The Nominee and the Attack Dogs
For slander lives upon succession,
Forever housed where it gets possession.
— Shakespeare, The Comedy of Errors
The worst thing about disclosure of the name of the new Supreme Court nominee was not that the weeks of speculation had come to an end. It was that the public would no longer be treated to the fascinating biographies of every man, woman and child who MIGHT have been nominated by President Obama. These were biographies that, but for the vacancy on the Court, would never have seen the light of day, and the public would forever have been deprived of all the fascinating details about what in many cases were unfascinating lives that the vacancy permitted us to share. Those biographical sketches have now been replaced by bits of trivia about the actual nominee that are at least as fascinating as the biographies of the might-have-beens.
For the first piece of trivia we are indebted to Nicholas Confessore of the New York Times. Mr. Confessore discovered that Judge Sonia Sotomayor “did not cast a ballot in the 2002 election . . . . Nor did she vote in the 2006 elections, which gave Democrats control of the United States Senate.” Her disregard of her civic duty was also evident in the elections of 1999 and 2007. That news suggests (although not stated in the story nor picked up by Rush Limbaugh or Newt Gingrich) that she is not a fan of our form of government. How else to explain her inaction? There is, however, a happy ending to this particular story. She voted in 2008. Since that is the most recent election to have occurred one can hope that this represents her determination to turn over a new leaf and participate in the democratic process. Her failure to vote in other elections should be explored in some depth at her confirmation hearings.
Another observation that has received much attention is that if Judge Sotomayor is confirmed, she will join 5 other Roman Catholics on the Supreme Court thus giving Pope Benedict a significant voice in how the law develops. Although the Pope’s influence is a very real threat, the reassuring news is that she is at most a Casual Catholic. The Washington Post reports that a White House spokesman said, in response to Catholic conscious bloggers’ concerns, that: “Judge Sotomayor . . . attends church for family celebrations and other important events.” That demonstrates a lack of zeal that should comfort critics.

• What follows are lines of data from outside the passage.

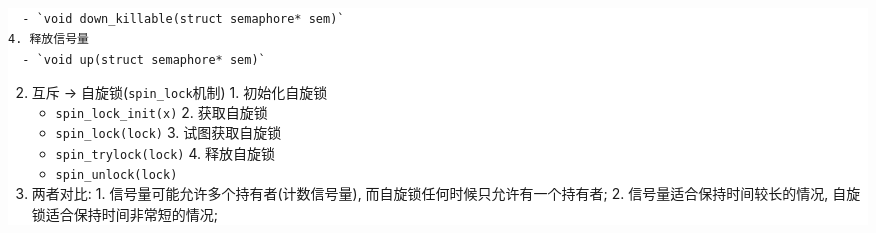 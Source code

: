       - `void down_killable(struct semaphore* sem)`
    4. 释放信号量
      - `void up(struct semaphore* sem)`
  2. 互斥 -> 自旋锁(`spin_lock`机制)
    1. 初始化自旋锁
      - `spin_lock_init(x)`
    2. 获取自旋锁
      - `spin_lock(lock)`
    3. 试图获取自旋锁
      - `spin_trylock(lock)`
    4. 释放自旋锁
      - `spin_unlock(lock)`
  3. 两者对比:
    1. 信号量可能允许多个持有者(计数信号量), 而自旋锁任何时候只允许有一个持有者;
    2. 信号量适合保持时间较长的情况, 自旋锁适合保持时间非常短的情况;
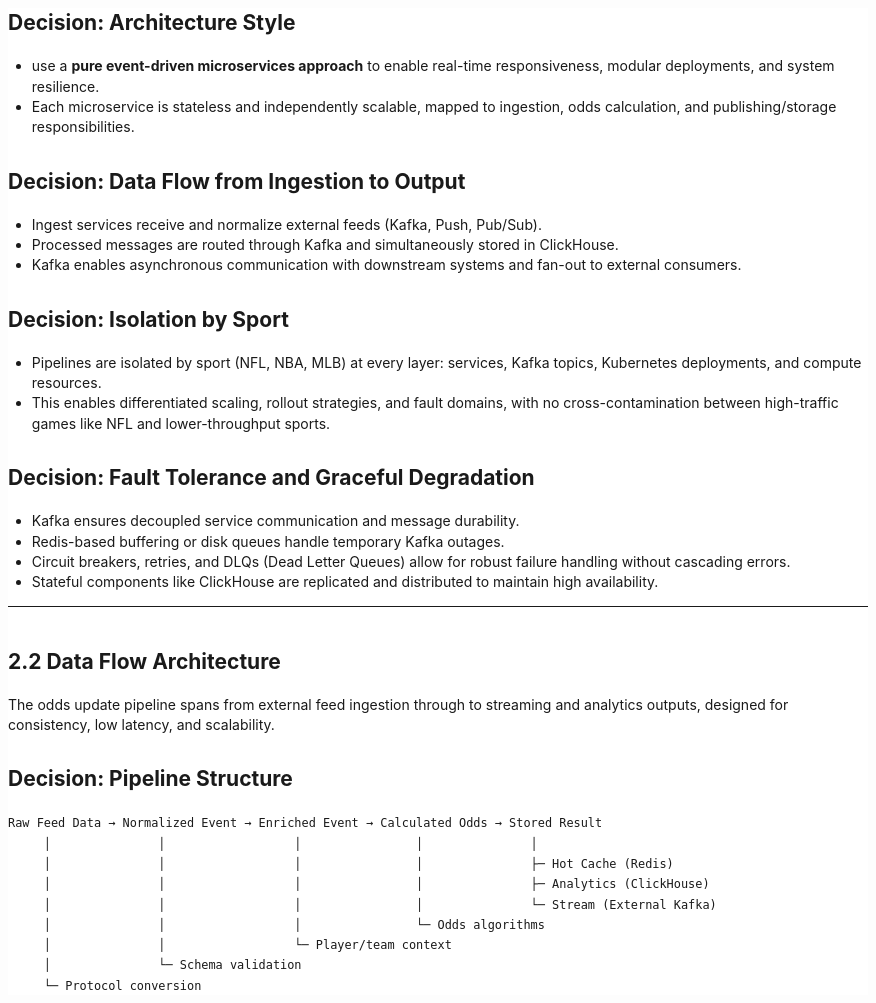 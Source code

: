 ##
## Decision: Architecture Style
- use a **pure event-driven microservices approach** to enable real-time responsiveness, modular deployments, and system resilience.
- Each microservice is stateless and independently scalable, mapped to ingestion, odds calculation, and publishing/storage responsibilities.

##
## Decision: Data Flow from Ingestion to Output
- Ingest services receive and normalize external feeds (Kafka, Push, Pub/Sub).
- Processed messages are routed through Kafka and simultaneously stored in ClickHouse.
- Kafka enables asynchronous communication with downstream systems and fan-out to external consumers.

##
## Decision: Isolation by Sport
- Pipelines are isolated by sport (NFL, NBA, MLB) at every layer: services, Kafka topics, Kubernetes deployments, and compute resources.
- This enables differentiated scaling, rollout strategies, and fault domains, with no cross-contamination between high-traffic games like NFL and lower-throughput sports.

##
## Decision: Fault Tolerance and Graceful Degradation
- Kafka ensures decoupled service communication and message durability.
- Redis-based buffering or disk queues handle temporary Kafka outages.
- Circuit breakers, retries, and DLQs (Dead Letter Queues) allow for robust failure handling without cascading errors.
- Stateful components like ClickHouse are replicated and distributed to maintain high availability.

---

#
## 2.2 Data Flow Architecture

The odds update pipeline spans from external feed ingestion through to streaming and analytics outputs, designed for consistency, low latency, and scalability.

##
## Decision: Pipeline Structure

```text
Raw Feed Data → Normalized Event → Enriched Event → Calculated Odds → Stored Result
     │               │                  │                │               │
     │               │                  │                │               ├─ Hot Cache (Redis)
     │               │                  │                │               ├─ Analytics (ClickHouse)
     │               │                  │                │               └─ Stream (External Kafka)
     │               │                  │                └─ Odds algorithms
     │               │                  └─ Player/team context
     │               └─ Schema validation
     └─ Protocol conversion
```
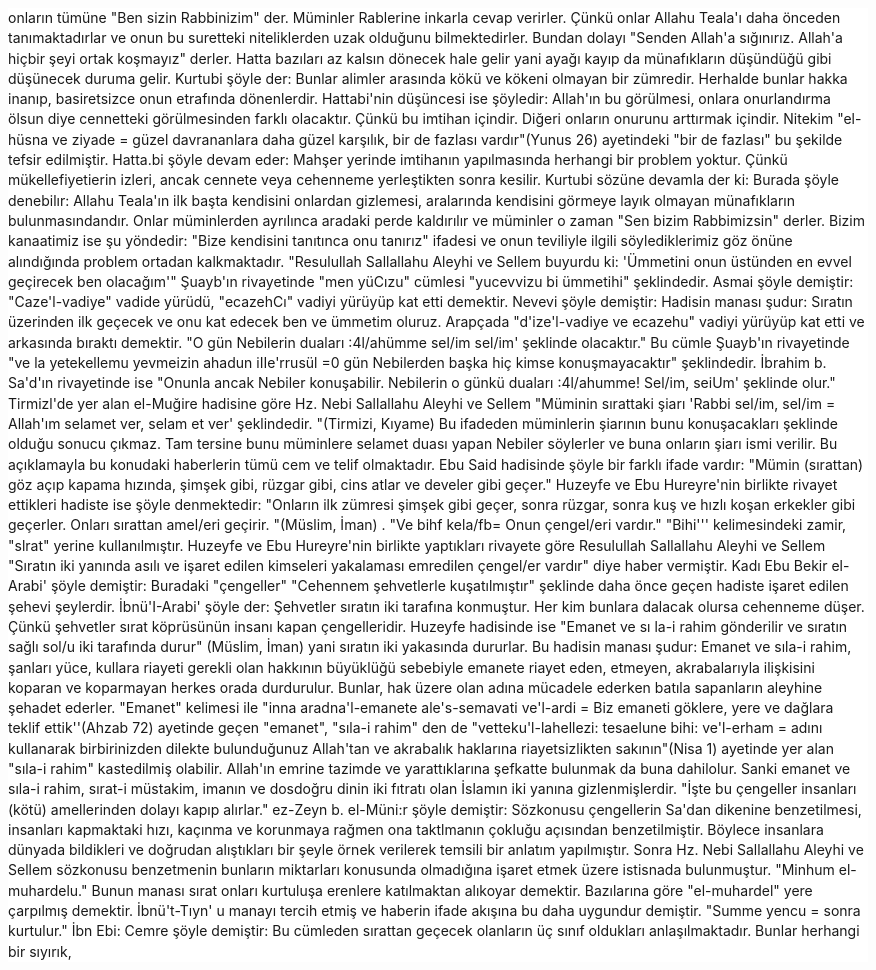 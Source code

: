 onların tümüne "Ben sizin Rabbinizim" der. Müminler Rablerine inkarla cevap verirler. Çünkü onlar Allahu Teala'ı daha önceden tanımaktadırlar ve onun bu suretteki niteliklerden uzak olduğunu bilmektedirler. Bundan dolayı "Senden Allah'a sığınırız. Allah'a hiçbir şeyi ortak koşmayız" derler. Hatta bazıları az kalsın dönecek hale gelir yani ayağı kayıp da münafıkların düşündüğü gibi düşünecek duruma gelir. Kurtubi şöyle der: Bunlar alimler arasında kökü ve kökeni olmayan bir zümredir. Herhalde bunlar hakka inanıp, basiretsizce onun etrafında dönenlerdir. Hattabi'nin düşüncesi ise şöyledir: Allah'ın bu görülmesi, onlara onurlandırma ölsun diye cennetteki görülmesinden farklı olacaktır. Çünkü bu imtihan içindir. Diğeri onların onurunu arttırmak içindir. Nitekim "el-hüsna ve ziyade = güzel davrananlara daha güzel karşılık, bir de fazlası vardır"(Yunus 26) ayetindeki "bir de fazlası" bu şekilde tefsir edilmiştir. Hatta.bi şöyle devam eder: Mahşer yerinde imtihanın yapılmasında herhangi bir problem yoktur. Çünkü mükellefiyetierin izleri, ancak cennete veya cehenneme yerleştikten sonra kesilir. Kurtubi sözüne devamla der ki: Burada şöyle denebilır: Allahu Teala'ın ilk başta kendisini onlardan gizlemesi, aralarında kendisini görmeye layık olmayan münafıkların bulunmasındandır. Onlar müminlerden ayrılınca aradaki perde kaldırılır ve müminler o zaman "Sen bizim Rabbimizsin" derler. Bizim kanaatimiz ise şu yöndedir: "Bize kendisini tanıtınca onu tanırız" ifadesi ve onun teviliyle ilgili söylediklerimiz göz önüne alındığında problem ortadan kalkmaktadır. "Resulullah Sallallahu Aleyhi ve Sellem buyurdu ki: 'Ümmetini onun üstünden en evvel geçirecek ben olacağım'" Şuayb'ın rivayetinde "men yüCızu" cümlesi "yucevvizu bi ümmetihi" şeklindedir. Asmai şöyle demiştir: "Caze'l-vadiye" vadide yürüdü, "ecazehCı" vadiyi yürüyüp kat etti demektir. Nevevi şöyle demiştir: Hadisin manası şudur: Sıratın üzerinden ilk geçecek ve onu kat edecek ben ve ümmetim oluruz. Arapçada "d'ize'l-vadiye ve ecazehu" vadiyi yürüyüp kat etti ve arkasında bıraktı demektir. "O gün Nebilerin duaları :4l/ahümme sel/im sel/im' şeklinde olacaktır." Bu cümle Şuayb'ın rivayetinde "ve la yetekellemu yevmeizin ahadun iIIe'rrusül =0 gün Nebilerden başka hiç kimse konuşmayacaktır" şeklindedir. İbrahim b. Sa'd'ın rivayetinde ise "Onunla ancak Nebiler konuşabilir. Nebilerin o günkü duaları :4l/ahumme! Sel/im, seiUm' şeklinde olur." Tirmizl'de yer alan el-Muğire hadisine göre Hz. Nebi Sallallahu Aleyhi ve Sellem "Müminin sırattaki şiarı 'Rabbi sel/im, sel/im = Allah'ım selamet ver, selam et ver' şeklindedir. "(Tirmizi, Kıyame) Bu ifadeden müminlerin şiarının bunu konuşacakları şeklinde olduğu sonucu çıkmaz. Tam tersine bunu müminlere selamet duası yapan Nebiler söylerler ve buna onların şiarı ismi verilir. Bu açıklamayla bu konudaki haberlerin tümü cem ve telif olmaktadır. Ebu Said hadisinde şöyle bir farklı ifade vardır: "Mümin (sırattan) göz açıp kapama hızında, şimşek gibi, rüzgar gibi, cins atlar ve develer gibi geçer." Huzeyfe ve Ebu Hureyre'nin birlikte rivayet ettikleri hadiste ise şöyle denmektedir: "Onların ilk zümresi şimşek gibi geçer, sonra rüzgar, sonra kuş ve hızlı koşan erkekler gibi geçerler. Onları sırattan amel/eri geçirir. "(Müslim, İman) . "Ve bihf kela/fb= Onun çengel/eri vardır." "Bihi''' kelimesindeki zamir, "slrat" yerine kullanılmıştır. Huzeyfe ve Ebu Hureyre'nin birlikte yaptıkları rivayete göre Resulullah Sallallahu Aleyhi ve Sellem "Sıratın iki yanında asılı ve işaret edilen kimseleri yakalaması emredilen çengel/er vardır" diye haber vermiştir. Kadı Ebu Bekir el-Arabi' şöyle demiştir: Buradaki "çengeller" "Cehennem şehvetlerle kuşatılmıştır" şeklinde daha önce geçen hadiste işaret edilen şehevi şeylerdir. İbnü'I-Arabi' şöyle der: Şehvetler sıratın iki tarafına konmuştur. Her kim bunlara dalacak olursa cehenneme düşer. Çünkü şehvetler sırat köprüsünün insanı kapan çengelleridir. Huzeyfe hadisinde ise "Emanet ve sı la-i rahim gönderilir ve sıratın sağlı sol/u iki tarafında durur" (Müslim, İman) yani sıratın iki yakasında dururlar. Bu hadisin manası şudur: Emanet ve sıla-i rahim, şanları yüce, kullara riayeti gerekli olan hakkının büyüklüğü sebebiyle emanete riayet eden, etmeyen, akrabalarıyla ilişkisini koparan ve koparmayan herkes orada durdurulur. Bunlar, hak üzere olan adına mücadele ederken batıla sapanların aleyhine şehadet ederler. "Emanet" kelimesi ile "inna aradna'l-emanete ale's-semavati ve'l-ardi = Biz emaneti göklere, yere ve dağlara teklif ettik''(Ahzab 72) ayetinde geçen "emanet", "sıla-i rahim" den de "vetteku'l-lahellezi: tesaelune bihi: ve'l-erham = adını kullanarak birbirinizden dilekte bulunduğunuz Allah'tan ve akrabalık haklarına riayetsizlikten sakının"(Nisa 1) ayetinde yer alan "sıla-i rahim" kastedilmiş olabilir. Allah'ın emrine tazimde ve yarattıklarına şefkatte bulunmak da buna dahilolur. Sanki emanet ve sıla-i rahim, sırat-i müstakim, imanın ve dosdoğru dinin iki fıtratı olan İslamın iki yanına gizlenmişlerdir. "İşte bu çengeller insanları (kötü) amellerinden dolayı kapıp alırlar." ez-Zeyn b. el-Müni:r şöyle demiştir: Sözkonusu çengellerin Sa'dan dikenine benzetilmesi, insanları kapmaktaki hızı, kaçınma ve korunmaya rağmen ona taktlmanın çokluğu açısından benzetilmiştir. Böylece insanlara dünyada bildikleri ve doğrudan alıştıkları bir şeyle örnek verilerek temsili bir anlatım yapılmıştır. Sonra Hz. Nebi Sallallahu Aleyhi ve Sellem sözkonusu benzetmenin bunların miktarları konusunda olmadığına işaret etmek üzere istisnada bulunmuştur. "Minhum el-muhardelu." Bunun manası sırat onları kurtuluşa erenlere katılmaktan alıkoyar demektir. Bazılarına göre "el-muhardel" yere çarpılmış demektir. İbnü't-Tıyn' u manayı tercih etmiş ve haberin ifade akışına bu daha uygundur demiştir. "Summe yencu = sonra kurtulur." İbn Ebi: Cemre şöyle demiştir: Bu cümleden sırattan geçecek olanların üç sınıf oldukları anlaşılmaktadır. Bunlar herhangi bir sıyırık, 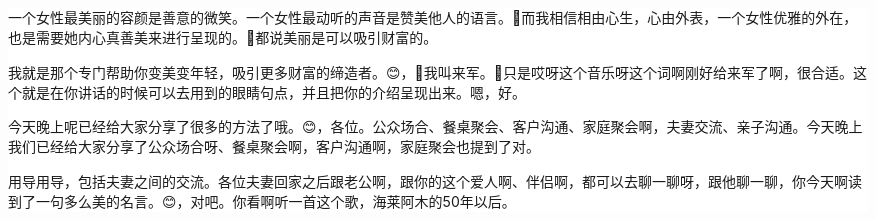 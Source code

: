 一个女性最美丽的容颜是善意的微笑。一个女性最动听的声音是赞美他人的语言。🎼而我相信相由心生，心由外表，一个女性优雅的外在，也是需要她内心真善美来进行呈现的。🎼都说美丽是可以吸引财富的。

我就是那个专门帮助你变美变年轻，吸引更多财富的缔造者。😊，🎼我叫来军。🎼只是哎呀这个音乐呀这个词啊刚好给来军了啊，很合适。这个就是在你讲话的时候可以去用到的眼睛句点，并且把你的介绍呈现出来。嗯，好。

今天晚上呢已经给大家分享了很多的方法了哦。😊，各位。公众场合、餐桌聚会、客户沟通、家庭聚会啊，夫妻交流、亲子沟通。今天晚上我们已经给大家分享了公众场合呀、餐桌聚会啊，客户沟通啊，家庭聚会也提到了对。

用导用导，包括夫妻之间的交流。各位夫妻回家之后跟老公啊，跟你的这个爱人啊、伴侣啊，都可以去聊一聊呀，跟他聊一聊，你今天啊读到了一句多么美的名言。😊，对吧。你看啊听一首这个歌，海莱阿木的50年以后。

Yet another concern is Judge Sotomayor’s involvement with the Puerto Rican Legal Defense and Education Fund. After she finished law school, then lawyer Sotomayor became a member of the Board of Directors of the Puerto Rican Legal Defense and Education Fund. During her tenure, according to the New York Times, “she played an active role as the defense fund staked out aggressive stances on issues like police brutality, the death penalty and voting rights.” Curt Levey, executive director of Committee for Justice wonders whether as a Justice the judge will know the difference between being a judge and serving on a board. That is probably the same thing he wondered when Sam Alito was nominated.
Judge Alito was a member of the Federalist Society. The Society didn’t go around suing people. It just tried to put its members into Federal judgeships. In an article in the Washington Monthly in March 2000, Jerry Landay, a former correspondent for ABC and CBS news observed that “ The Society’s mission is to advance a conservative agenda by moving the country’s legal establishment to the right and they are succeeding. . . . [T]he Society is accomplishing in the courts what Republicans can’t achieve politically.”
The Puerto Rican Legal Defense Fund could probably not get Justice Antonin Scalia to skip the swearing in of a new Chief Justice of the U.S. Supreme Court so that he could go on a junket with its members, as Justice Scalia did when he skipped Chief Justice Roberts’ swearing-in in order to go to a Colorado resort with members of the Federalist Society.
Whereas Judge Sotomayor discontinued her membership on the board of the Puerto Rican Defense fund upon becoming a judge, Judge Alito continued his membership in the Federalist Society the entire 15-year period during which he sat as a federal judge on the Third Circuit Court of Appeals. He has now resigned. Prior to his appointment to the Court, Chief Justice Roberts said he had no memory of belonging to that organization although he was listed as a member in the 1997-1998 leadership directory of the organization.
It is too late to ask Justice Alito why he didn’t resign sooner or Chief Justice Roberts why he didn’t recall being a member or Justice Scalia why a junket with the Society displaced the common courtesy of being present for the swearing in of the Chief Justice of the court on which he serves. That should not stop senators from in depth questioning of Judge Sotomayor on her membership in the Fund.